Executable Function Accuracy (EFA) is a framework for quantifying implementation-specific errors in numerical programs by measuring worst-case absolute errors and ULP discrepancies.
It combines static error analysis, affine arithmetic, and empirical benchmarking to bound approximation and roundoff errors in floating-point computations.
Automated tuning and regression testing techniques in EFA ensure optimized performance and maintained accuracy in critical numerical and generative math applications.

Executable Function Accuracy (EFA) refers to rigorously quantified, implementation-specific error or correctness criteria for functions executed inside computer programs, often with a focus on floating-point arithmetic, elementary mathematical functions, or parameterized problem-generating abstractions.

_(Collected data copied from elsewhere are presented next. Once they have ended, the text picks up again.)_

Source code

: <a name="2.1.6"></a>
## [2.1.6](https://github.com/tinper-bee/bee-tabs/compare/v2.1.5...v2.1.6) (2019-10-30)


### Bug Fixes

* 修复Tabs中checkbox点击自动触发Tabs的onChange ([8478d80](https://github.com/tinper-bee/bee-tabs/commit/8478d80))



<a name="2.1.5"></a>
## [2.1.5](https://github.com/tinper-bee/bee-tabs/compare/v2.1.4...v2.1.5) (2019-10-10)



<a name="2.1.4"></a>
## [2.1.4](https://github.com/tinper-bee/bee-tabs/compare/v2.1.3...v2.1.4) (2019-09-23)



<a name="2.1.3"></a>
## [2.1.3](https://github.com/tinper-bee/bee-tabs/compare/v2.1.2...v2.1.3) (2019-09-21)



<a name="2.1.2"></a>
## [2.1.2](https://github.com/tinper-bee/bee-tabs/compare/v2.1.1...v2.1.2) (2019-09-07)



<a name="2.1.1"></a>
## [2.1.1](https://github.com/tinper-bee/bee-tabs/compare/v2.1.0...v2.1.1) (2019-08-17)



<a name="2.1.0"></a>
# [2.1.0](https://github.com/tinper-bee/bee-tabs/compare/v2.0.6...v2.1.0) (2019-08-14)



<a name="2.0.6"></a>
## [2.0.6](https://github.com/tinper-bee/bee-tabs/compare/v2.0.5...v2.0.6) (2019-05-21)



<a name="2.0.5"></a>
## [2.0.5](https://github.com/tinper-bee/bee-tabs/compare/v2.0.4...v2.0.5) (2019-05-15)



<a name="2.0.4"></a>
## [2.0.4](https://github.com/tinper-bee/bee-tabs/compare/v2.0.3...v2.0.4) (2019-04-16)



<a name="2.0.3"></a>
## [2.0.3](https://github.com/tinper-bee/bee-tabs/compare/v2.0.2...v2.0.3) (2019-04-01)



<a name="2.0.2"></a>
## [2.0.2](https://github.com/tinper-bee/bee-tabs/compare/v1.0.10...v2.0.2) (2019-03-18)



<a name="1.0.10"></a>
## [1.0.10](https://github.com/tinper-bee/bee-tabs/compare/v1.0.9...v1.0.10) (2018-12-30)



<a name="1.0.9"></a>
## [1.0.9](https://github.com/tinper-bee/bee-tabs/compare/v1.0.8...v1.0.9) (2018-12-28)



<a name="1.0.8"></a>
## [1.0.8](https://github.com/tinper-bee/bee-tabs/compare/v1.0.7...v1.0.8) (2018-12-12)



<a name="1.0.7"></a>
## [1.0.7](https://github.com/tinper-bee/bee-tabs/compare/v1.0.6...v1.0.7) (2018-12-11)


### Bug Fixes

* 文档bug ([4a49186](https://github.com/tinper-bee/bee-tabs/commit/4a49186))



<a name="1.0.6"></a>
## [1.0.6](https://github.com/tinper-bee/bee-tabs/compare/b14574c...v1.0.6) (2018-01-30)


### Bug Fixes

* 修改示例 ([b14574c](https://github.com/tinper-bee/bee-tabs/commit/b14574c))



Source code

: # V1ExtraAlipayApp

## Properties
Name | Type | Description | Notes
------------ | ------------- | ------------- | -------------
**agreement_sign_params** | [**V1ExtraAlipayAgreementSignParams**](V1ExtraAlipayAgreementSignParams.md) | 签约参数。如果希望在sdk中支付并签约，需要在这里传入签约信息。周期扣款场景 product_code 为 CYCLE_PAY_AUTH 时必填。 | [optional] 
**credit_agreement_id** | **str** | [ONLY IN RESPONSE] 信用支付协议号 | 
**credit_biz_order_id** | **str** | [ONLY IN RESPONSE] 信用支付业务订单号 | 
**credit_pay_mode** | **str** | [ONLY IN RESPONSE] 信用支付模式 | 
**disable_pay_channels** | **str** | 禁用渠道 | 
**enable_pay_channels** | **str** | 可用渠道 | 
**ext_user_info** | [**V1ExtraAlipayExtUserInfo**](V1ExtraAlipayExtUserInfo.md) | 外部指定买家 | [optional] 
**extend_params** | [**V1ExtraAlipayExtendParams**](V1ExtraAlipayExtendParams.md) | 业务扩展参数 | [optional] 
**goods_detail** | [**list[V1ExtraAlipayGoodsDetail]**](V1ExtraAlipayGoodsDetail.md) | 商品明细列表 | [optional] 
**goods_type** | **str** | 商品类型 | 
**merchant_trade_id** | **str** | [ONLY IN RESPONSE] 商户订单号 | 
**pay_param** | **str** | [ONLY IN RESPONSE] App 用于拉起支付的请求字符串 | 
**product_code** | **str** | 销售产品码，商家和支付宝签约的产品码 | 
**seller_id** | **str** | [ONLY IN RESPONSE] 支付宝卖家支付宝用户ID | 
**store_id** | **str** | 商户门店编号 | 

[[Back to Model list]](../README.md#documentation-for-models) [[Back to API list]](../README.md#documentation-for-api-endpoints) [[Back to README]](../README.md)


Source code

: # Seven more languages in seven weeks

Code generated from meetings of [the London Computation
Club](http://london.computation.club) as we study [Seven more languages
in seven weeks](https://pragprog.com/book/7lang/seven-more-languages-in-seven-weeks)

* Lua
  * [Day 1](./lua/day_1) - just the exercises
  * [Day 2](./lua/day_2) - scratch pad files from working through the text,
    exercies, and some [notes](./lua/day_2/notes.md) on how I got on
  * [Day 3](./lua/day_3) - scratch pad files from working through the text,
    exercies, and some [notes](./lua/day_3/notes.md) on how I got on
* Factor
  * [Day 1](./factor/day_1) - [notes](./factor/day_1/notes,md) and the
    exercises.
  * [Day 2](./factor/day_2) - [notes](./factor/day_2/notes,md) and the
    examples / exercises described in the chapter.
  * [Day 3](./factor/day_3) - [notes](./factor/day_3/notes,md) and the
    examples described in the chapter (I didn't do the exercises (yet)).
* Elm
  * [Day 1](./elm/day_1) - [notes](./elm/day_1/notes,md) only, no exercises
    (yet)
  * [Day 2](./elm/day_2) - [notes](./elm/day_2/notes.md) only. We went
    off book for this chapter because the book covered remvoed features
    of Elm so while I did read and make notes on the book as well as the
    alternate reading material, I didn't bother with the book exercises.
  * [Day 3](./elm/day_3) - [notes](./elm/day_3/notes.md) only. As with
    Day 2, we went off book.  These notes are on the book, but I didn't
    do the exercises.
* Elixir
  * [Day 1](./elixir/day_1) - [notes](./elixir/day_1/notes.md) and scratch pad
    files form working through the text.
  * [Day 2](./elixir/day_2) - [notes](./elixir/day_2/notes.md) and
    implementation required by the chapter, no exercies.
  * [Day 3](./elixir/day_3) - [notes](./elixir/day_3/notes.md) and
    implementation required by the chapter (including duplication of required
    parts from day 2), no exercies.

The term EFA spans: (a) the worst-case (absolute or relative) error introduced by finite-precision evaluation in numerical codes (Darulova et al., 2018, Mikaitis et al., 6 Sep 2025) and (b) the specification and validation properties of executable, parametric mathematical problem generators (Khan et al., 14 Apr 2025). Approaches to EFA combine static error analysis, empirical validation using high-precision arithmetic, program synthesis, and automated test-bench methodology. The sections below survey EFA’s formulations, error metrics, benchmarking strategies, tool architectures, and representative case studies.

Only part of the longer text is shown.